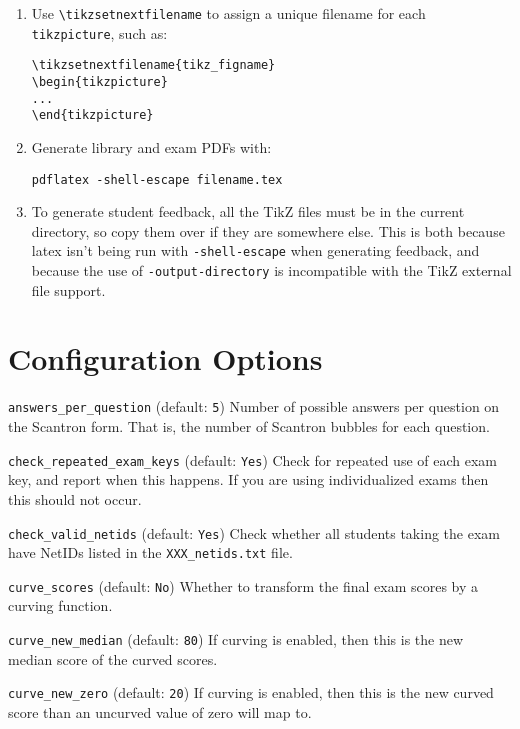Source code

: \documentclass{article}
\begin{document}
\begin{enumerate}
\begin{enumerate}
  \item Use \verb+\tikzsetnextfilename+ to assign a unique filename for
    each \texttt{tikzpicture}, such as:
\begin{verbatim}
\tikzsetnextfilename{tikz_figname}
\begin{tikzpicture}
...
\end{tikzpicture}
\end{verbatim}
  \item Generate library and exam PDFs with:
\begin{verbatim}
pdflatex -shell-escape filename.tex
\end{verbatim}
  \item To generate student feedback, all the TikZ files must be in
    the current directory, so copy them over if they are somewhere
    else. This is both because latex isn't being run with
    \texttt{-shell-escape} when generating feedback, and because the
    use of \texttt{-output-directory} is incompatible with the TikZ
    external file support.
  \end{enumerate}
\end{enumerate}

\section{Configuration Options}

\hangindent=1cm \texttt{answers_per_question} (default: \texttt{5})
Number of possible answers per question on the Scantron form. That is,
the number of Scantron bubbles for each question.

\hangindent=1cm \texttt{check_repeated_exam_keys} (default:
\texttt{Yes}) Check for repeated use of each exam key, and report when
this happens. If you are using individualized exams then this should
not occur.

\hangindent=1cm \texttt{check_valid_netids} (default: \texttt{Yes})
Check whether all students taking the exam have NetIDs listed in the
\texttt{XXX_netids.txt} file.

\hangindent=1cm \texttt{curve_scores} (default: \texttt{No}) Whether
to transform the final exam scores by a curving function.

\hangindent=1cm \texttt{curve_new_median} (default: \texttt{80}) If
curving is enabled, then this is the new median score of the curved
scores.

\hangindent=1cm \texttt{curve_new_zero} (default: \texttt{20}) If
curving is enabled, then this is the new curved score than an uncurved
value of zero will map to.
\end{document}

***

Nothing except a number is needed: how many lines of the entries contain the word "Scantron"?

2